Image: Sir Winston Churchill Square

In June 2013 Curbed published a list of 40 Secret Gardens, Parks And Green Spaces Hidden Across NYC. Two village greenspaces made the list: Gardens of the Church of Saint Luke in the Fields and the Liz Christy Community Garden. Below we include these two and three more: Jefferson Market Garden, Sasaki Garden at Washington Square Village, and Sir Winston Churchill Square.

Image: Garden at the Church of Saint Luke in the Fields

Take a seat while we have this enjoyable fall weather.

1. Garden of the Church of Saint Luke in the Fields

2. Jefferson Market Garden
The site of a former women's prison is now home to roses, rhododendrons, native ferns, and spectacular specimens of star and saucer magnolias, white fringetree, and American yellowwood.

3. Liz Christy Community Garden
The most striking feature of this community garden is the towering dawn redwood (Metasequoia glyptostroboides) growing in the eastern section of the garden.  Dawn redwoods can achieve heights of 70-90 feet; for scale, the building in the background is nine stories high.

4. Sasaki Garden at Washington Square Village
A 1.5 acre garden designed by Sasaki, Walker and Associates and opened in 1959 as part of the Washington Square Village complex.  Find this garden - open to the public - by entering the superblock from Bleecker or West Third Street between Mercer Street and LaGuardia Place.

5. Sir Winston Churchill Square
This small, lovely, beautifully planted square is located at the crossroads of Bleecker Street, Sixth Avenue, and Downing Street.

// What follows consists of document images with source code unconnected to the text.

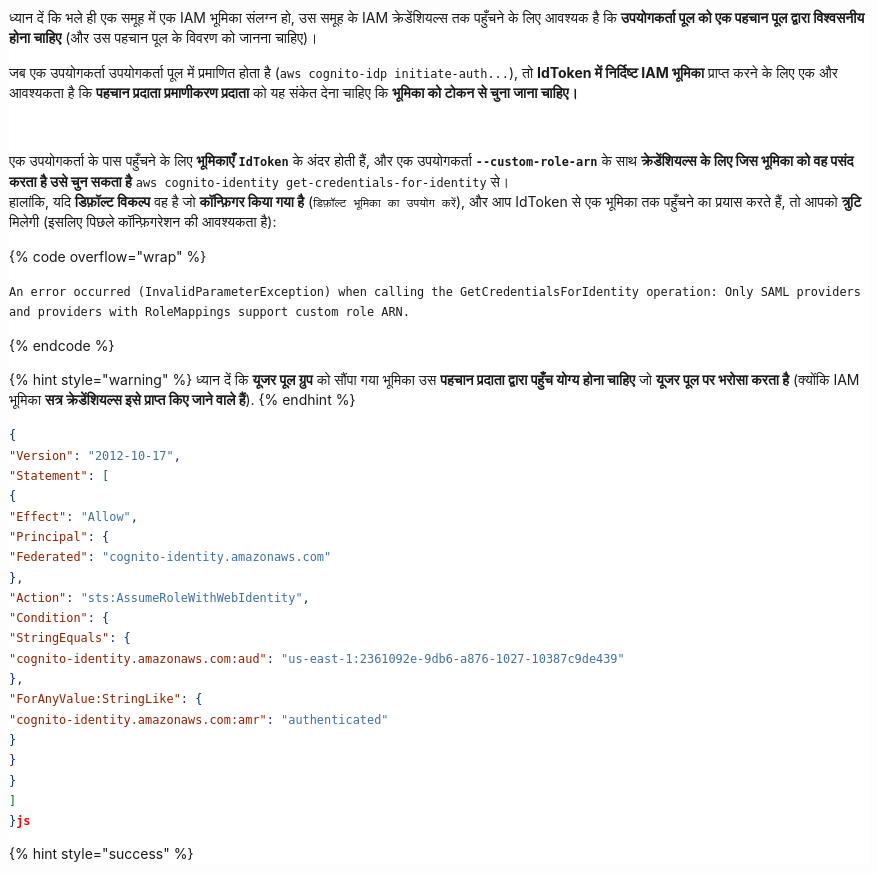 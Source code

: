 ध्यान दें कि भले ही एक समूह में एक IAM भूमिका संलग्न हो, उस समूह के IAM क्रेडेंशियल्स तक पहुँचने के लिए आवश्यक है कि **उपयोगकर्ता पूल को एक पहचान पूल द्वारा विश्वसनीय होना चाहिए** (और उस पहचान पूल के विवरण को जानना चाहिए)।

जब एक उपयोगकर्ता उपयोगकर्ता पूल में प्रमाणित होता है (`aws cognito-idp initiate-auth...`), तो **IdToken में निर्दिष्ट IAM भूमिका** प्राप्त करने के लिए एक और आवश्यकता है कि **पहचान प्रदाता प्रमाणीकरण प्रदाता** को यह संकेत देना चाहिए कि **भूमिका को टोकन से चुना जाना चाहिए।**

<figure><img src="../../../../.gitbook/assets/image (250).png" alt=""><figcaption></figcaption></figure>

एक उपयोगकर्ता के पास पहुँचने के लिए **भूमिकाएँ** **`IdToken`** के अंदर होती हैं, और एक उपयोगकर्ता **`--custom-role-arn`** के साथ **क्रेडेंशियल्स के लिए जिस भूमिका को वह पसंद करता है उसे चुन सकता है** `aws cognito-identity get-credentials-for-identity` से।\
हालांकि, यदि **डिफ़ॉल्ट विकल्प** वह है जो **कॉन्फ़िगर किया गया है** (`डिफ़ॉल्ट भूमिका का उपयोग करें`), और आप IdToken से एक भूमिका तक पहुँचने का प्रयास करते हैं, तो आपको **त्रुटि** मिलेगी (इसलिए पिछले कॉन्फ़िगरेशन की आवश्यकता है):

{% code overflow="wrap" %}
```
An error occurred (InvalidParameterException) when calling the GetCredentialsForIdentity operation: Only SAML providers and providers with RoleMappings support custom role ARN.
```
{% endcode %}

{% hint style="warning" %}
ध्यान दें कि **यूजर पूल ग्रुप** को सौंपा गया भूमिका उस **पहचान प्रदाता द्वारा पहुँच योग्य होना चाहिए** जो **यूजर पूल पर भरोसा करता है** (क्योंकि IAM भूमिका **सत्र क्रेडेंशियल्स इसे प्राप्त किए जाने वाले हैं**).
{% endhint %}
```json
{
"Version": "2012-10-17",
"Statement": [
{
"Effect": "Allow",
"Principal": {
"Federated": "cognito-identity.amazonaws.com"
},
"Action": "sts:AssumeRoleWithWebIdentity",
"Condition": {
"StringEquals": {
"cognito-identity.amazonaws.com:aud": "us-east-1:2361092e-9db6-a876-1027-10387c9de439"
},
"ForAnyValue:StringLike": {
"cognito-identity.amazonaws.com:amr": "authenticated"
}
}
}
]
}js
```
{% hint style="success" %} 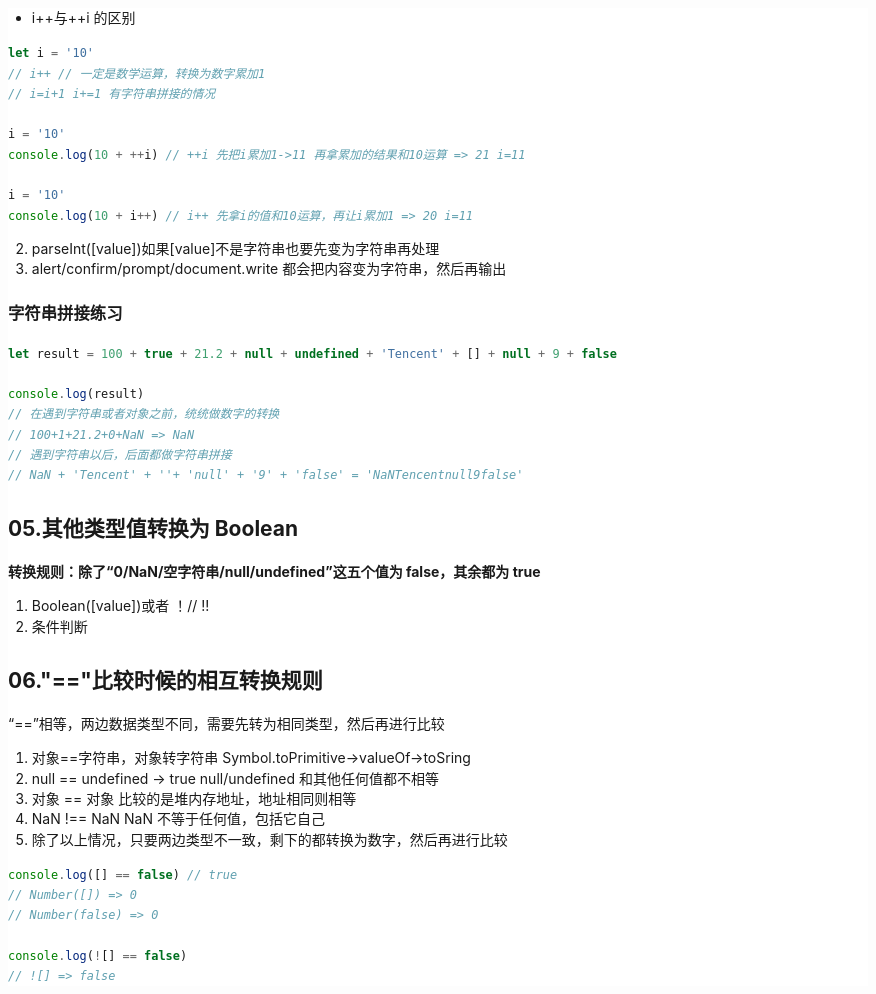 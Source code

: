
 ```javascript
```

- i++与++i 的区别

```javascript
let i = '10'
// i++ // 一定是数学运算，转换为数字累加1
// i=i+1 i+=1 有字符串拼接的情况

i = '10'
console.log(10 + ++i) // ++i 先把i累加1->11 再拿累加的结果和10运算 => 21 i=11

i = '10'
console.log(10 + i++) // i++ 先拿i的值和10运算，再让i累加1 => 20 i=11
```

2. parseInt([value])如果[value]不是字符串也要先变为字符串再处理
3. alert/confirm/prompt/document.write 都会把内容变为字符串，然后再输出

### 字符串拼接练习

```javascript
let result = 100 + true + 21.2 + null + undefined + 'Tencent' + [] + null + 9 + false

console.log(result)
// 在遇到字符串或者对象之前，统统做数字的转换
// 100+1+21.2+0+NaN => NaN
// 遇到字符串以后，后面都做字符串拼接
// NaN + 'Tencent' + ''+ 'null' + '9' + 'false' = 'NaNTencentnull9false'
```

## 05.其他类型值转换为 Boolean

**转换规则：除了“0/NaN/空字符串/null/undefined”这五个值为 false，其余都为 true**

1. Boolean([value])或者 ！// !!
2. 条件判断

## 06."=="比较时候的相互转换规则

“==”相等，两边数据类型不同，需要先转为相同类型，然后再进行比较

1. 对象==字符串，对象转字符串 Symbol.toPrimitive->valueOf->toSring
2. null == undefined -> true null/undefined 和其他任何值都不相等
3. 对象 == 对象 比较的是堆内存地址，地址相同则相等
4. NaN !== NaN NaN 不等于任何值，包括它自己
5. 除了以上情况，只要两边类型不一致，剩下的都转换为数字，然后再进行比较

```javascript
console.log([] == false) // true
// Number([]) => 0
// Number(false) => 0

console.log(![] == false)
// ![] => false
```
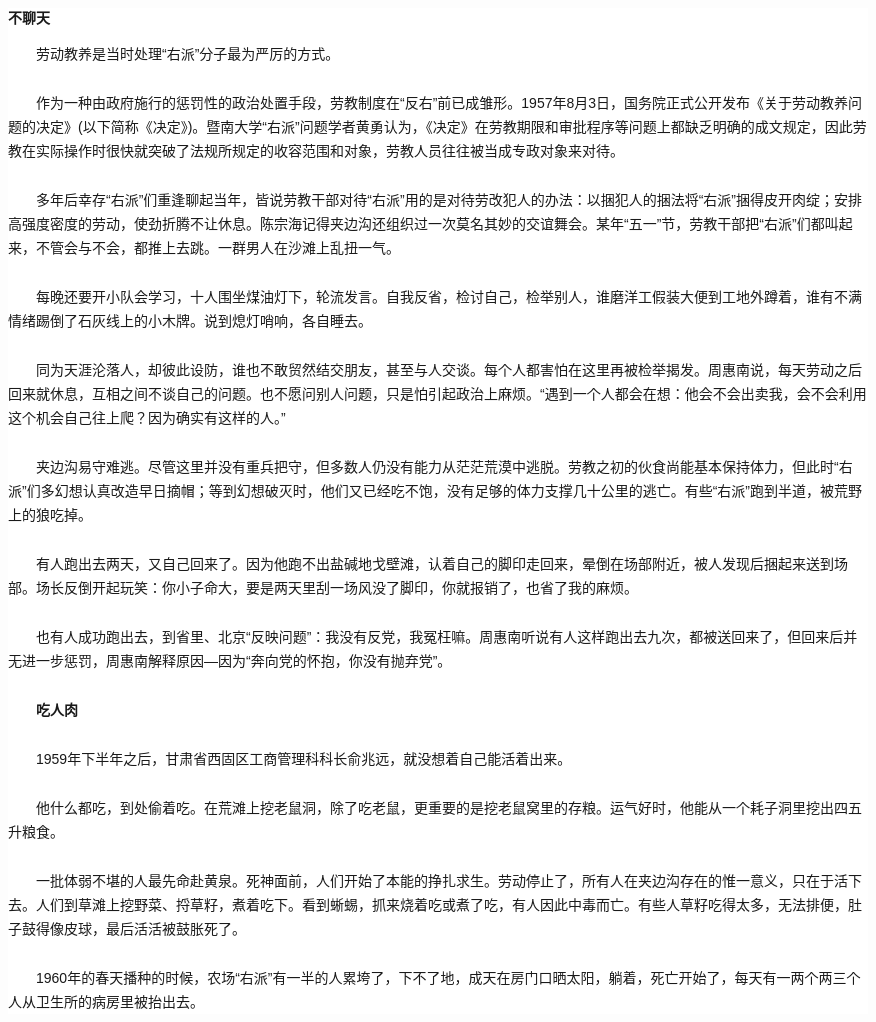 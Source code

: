    <strong>
    不聊天
   </strong>
  </p>
  <p style="margin: 0px 0px 25px; padding: 0px; line-height: 24px; text-indent: 28px; font-family: 宋体, arial, helvetica, clean, sans-serif; background-color: rgb(255, 255, 255);">
   劳动教养是当时处理“右派”分子最为严厉的方式。
  </p>
  <p style="margin: 0px 0px 25px; padding: 0px; line-height: 24px; text-indent: 28px; font-family: 宋体, arial, helvetica, clean, sans-serif; background-color: rgb(255, 255, 255);">
   作为一种由政府施行的惩罚性的政治处置手段，劳教制度在“反右”前已成雏形。1957年8月3日，国务院正式公开发布《关于劳动教养问题的决定》(以下简称《决定》)。暨南大学“右派”问题学者黄勇认为，《决定》在劳教期限和审批程序等问题上都缺乏明确的成文规定，因此劳教在实际操作时很快就突破了法规所规定的收容范围和对象，劳教人员往往被当成专政对象来对待。
  </p>
  <p style="margin: 0px 0px 25px; padding: 0px; line-height: 24px; text-indent: 28px; font-family: 宋体, arial, helvetica, clean, sans-serif; background-color: rgb(255, 255, 255);">
   多年后幸存“右派”们重逢聊起当年，皆说劳教干部对待“右派”用的是对待劳改犯人的办法：以捆犯人的捆法将“右派”捆得皮开肉绽；安排高强度密度的劳动，使劲折腾不让休息。陈宗海记得夹边沟还组织过一次莫名其妙的交谊舞会。某年“五一”节，劳教干部把“右派”们都叫起来，不管会与不会，都推上去跳。一群男人在沙滩上乱扭一气。
  </p>
  <p style="margin: 0px 0px 25px; padding: 0px; line-height: 24px; text-indent: 28px; font-family: 宋体, arial, helvetica, clean, sans-serif; background-color: rgb(255, 255, 255);">
   每晚还要开小队会学习，十人围坐煤油灯下，轮流发言。自我反省，检讨自己，检举别人，谁磨洋工假装大便到工地外蹲着，谁有不满情绪踢倒了石灰线上的小木牌。说到熄灯哨响，各自睡去。
  </p>
  <p style="margin: 0px 0px 25px; padding: 0px; line-height: 24px; text-indent: 28px; font-family: 宋体, arial, helvetica, clean, sans-serif; background-color: rgb(255, 255, 255);">
   同为天涯沦落人，却彼此设防，谁也不敢贸然结交朋友，甚至与人交谈。每个人都害怕在这里再被检举揭发。周惠南说，每天劳动之后回来就休息，互相之间不谈自己的问题。也不愿问别人问题，只是怕引起政治上麻烦。“遇到一个人都会在想：他会不会出卖我，会不会利用这个机会自己往上爬？因为确实有这样的人。”
  </p>
  <p style="margin: 0px 0px 25px; padding: 0px; line-height: 24px; text-indent: 28px; font-family: 宋体, arial, helvetica, clean, sans-serif; background-color: rgb(255, 255, 255);">
   夹边沟易守难逃。尽管这里并没有重兵把守，但多数人仍没有能力从茫茫荒漠中逃脱。劳教之初的伙食尚能基本保持体力，但此时“右派”们多幻想认真改造早日摘帽；等到幻想破灭时，他们又已经吃不饱，没有足够的体力支撑几十公里的逃亡。有些“右派”跑到半道，被荒野上的狼吃掉。
  </p>
  <p style="margin: 0px 0px 25px; padding: 0px; line-height: 24px; text-indent: 28px; font-family: 宋体, arial, helvetica, clean, sans-serif; background-color: rgb(255, 255, 255);">
   有人跑出去两天，又自己回来了。因为他跑不出盐碱地戈壁滩，认着自己的脚印走回来，晕倒在场部附近，被人发现后捆起来送到场部。场长反倒开起玩笑：你小子命大，要是两天里刮一场风没了脚印，你就报销了，也省了我的麻烦。
  </p>
  <p style="margin: 0px 0px 25px; padding: 0px; line-height: 24px; text-indent: 28px; font-family: 宋体, arial, helvetica, clean, sans-serif; background-color: rgb(255, 255, 255);">
   也有人成功跑出去，到省里、北京“反映问题”：我没有反党，我冤枉嘛。周惠南听说有人这样跑出去九次，都被送回来了，但回来后并无进一步惩罚，周惠南解释原因—因为“奔向党的怀抱，你没有抛弃党”。
  </p>
  <p style="margin: 0px 0px 25px; padding: 0px; line-height: 24px; text-indent: 28px; font-family: 宋体, arial, helvetica, clean, sans-serif; background-color: rgb(255, 255, 255);">
   <strong>
    吃人肉
   </strong>
  </p>
  <p style="margin: 0px 0px 25px; padding: 0px; line-height: 24px; text-indent: 28px; font-family: 宋体, arial, helvetica, clean, sans-serif; background-color: rgb(255, 255, 255);">
   1959年下半年之后，甘肃省西固区工商管理科科长俞兆远，就没想着自己能活着出来。
  </p>
  <p style="margin: 0px 0px 25px; padding: 0px; line-height: 24px; text-indent: 28px; font-family: 宋体, arial, helvetica, clean, sans-serif; background-color: rgb(255, 255, 255);">
   他什么都吃，到处偷着吃。在荒滩上挖老鼠洞，除了吃老鼠，更重要的是挖老鼠窝里的存粮。运气好时，他能从一个耗子洞里挖出四五升粮食。
  </p>
  <p style="margin: 0px 0px 25px; padding: 0px; line-height: 24px; text-indent: 28px; font-family: 宋体, arial, helvetica, clean, sans-serif; background-color: rgb(255, 255, 255);">
   一批体弱不堪的人最先命赴黄泉。死神面前，人们开始了本能的挣扎求生。劳动停止了，所有人在夹边沟存在的惟一意义，只在于活下去。人们到草滩上挖野菜、捋草籽，煮着吃下。看到蜥蜴，抓来烧着吃或煮了吃，有人因此中毒而亡。有些人草籽吃得太多，无法排便，肚子鼓得像皮球，最后活活被鼓胀死了。
  </p>
  <p style="margin: 0px 0px 25px; padding: 0px; line-height: 24px; text-indent: 28px; font-family: 宋体, arial, helvetica, clean, sans-serif; background-color: rgb(255, 255, 255);">
   1960年的春天播种的时候，农场“右派”有一半的人累垮了，下不了地，成天在房门口晒太阳，躺着，死亡开始了，每天有一两个两三个人从卫生所的病房里被抬出去。
  </p> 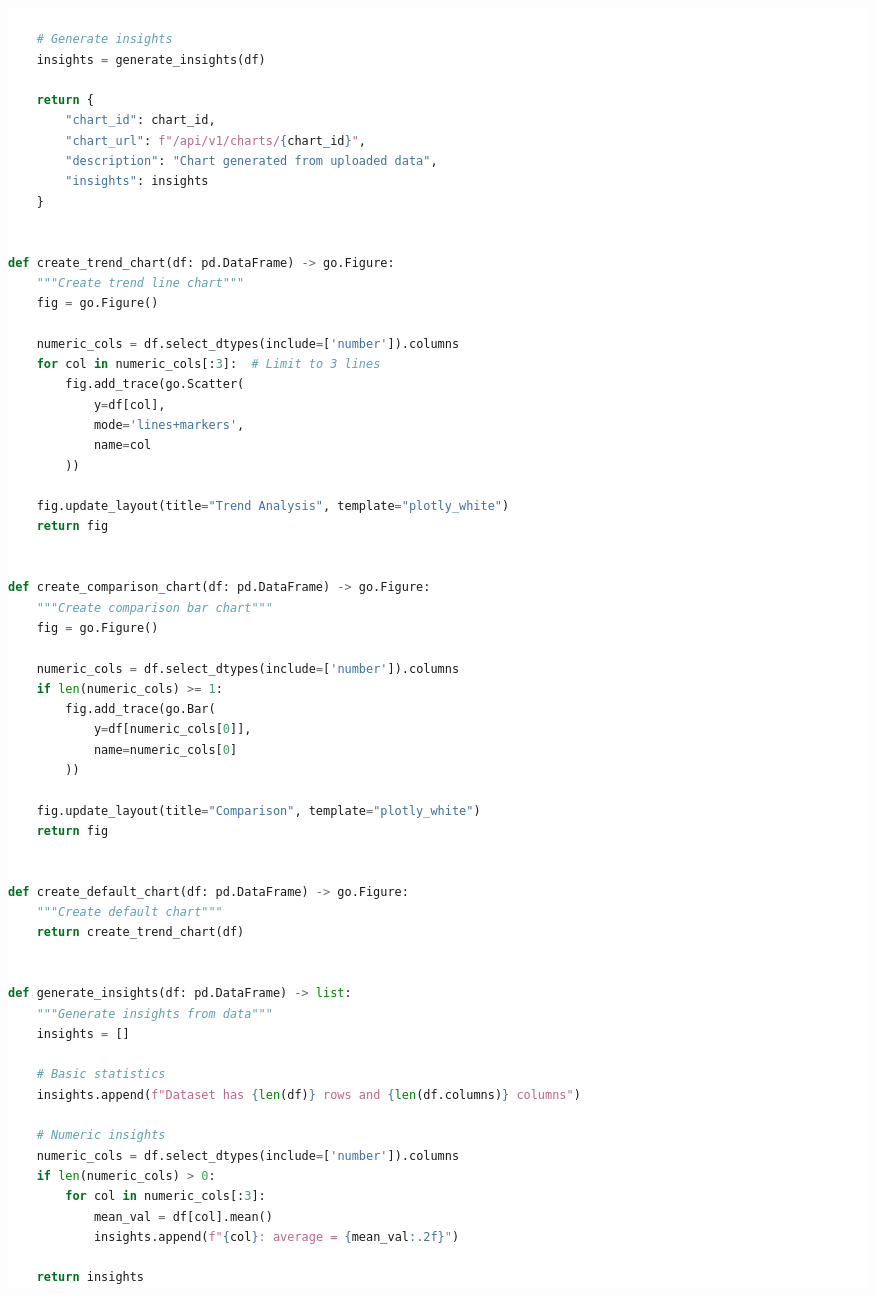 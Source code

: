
 ```python

    # Generate insights
    insights = generate_insights(df)

    return {
        "chart_id": chart_id,
        "chart_url": f"/api/v1/charts/{chart_id}",
        "description": "Chart generated from uploaded data",
        "insights": insights
    }


def create_trend_chart(df: pd.DataFrame) -> go.Figure:
    """Create trend line chart"""
    fig = go.Figure()

    numeric_cols = df.select_dtypes(include=['number']).columns
    for col in numeric_cols[:3]:  # Limit to 3 lines
        fig.add_trace(go.Scatter(
            y=df[col],
            mode='lines+markers',
            name=col
        ))

    fig.update_layout(title="Trend Analysis", template="plotly_white")
    return fig


def create_comparison_chart(df: pd.DataFrame) -> go.Figure:
    """Create comparison bar chart"""
    fig = go.Figure()

    numeric_cols = df.select_dtypes(include=['number']).columns
    if len(numeric_cols) >= 1:
        fig.add_trace(go.Bar(
            y=df[numeric_cols[0]],
            name=numeric_cols[0]
        ))

    fig.update_layout(title="Comparison", template="plotly_white")
    return fig


def create_default_chart(df: pd.DataFrame) -> go.Figure:
    """Create default chart"""
    return create_trend_chart(df)


def generate_insights(df: pd.DataFrame) -> list:
    """Generate insights from data"""
    insights = []

    # Basic statistics
    insights.append(f"Dataset has {len(df)} rows and {len(df.columns)} columns")

    # Numeric insights
    numeric_cols = df.select_dtypes(include=['number']).columns
    if len(numeric_cols) > 0:
        for col in numeric_cols[:3]:
            mean_val = df[col].mean()
            insights.append(f"{col}: average = {mean_val:.2f}")

    return insights
```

Extra: LaGuardia Corner Gardens
This garden began its life in 1970 on a vacant lot at LaGaurdia Place and West Third Street.  In 1981 the garden moved to its current location at LaGuardia Place and Bleecker Street when the West Third lot was sold to New York University to build a library.


Mardoqueo said…
local ecologist said…
Mardoqueo, thank you for sharing the link to the NPR segment about the 6th & B Community Garden. Also, thank you for following our work on Facebook.
Steve Whitehead said…
Wow those are some great pictures of trees. I'm so glad you wrote this post about trees in such an urban environment like Greenwich Village. They have such a calming affect in our society. They make us feel peaceful and in our natural environment. In such a big city, trees can reduce stress levels, fatigue, or pain that we feel in our lives. Thanks again for spreading the love for trees in urban environments.
local ecologist said…
One of the lovely aspects of Greenwich Village is that it feels like a village - the buildings heights are typically low and there are great spots of lush vegetation. And there's lots of neighboring.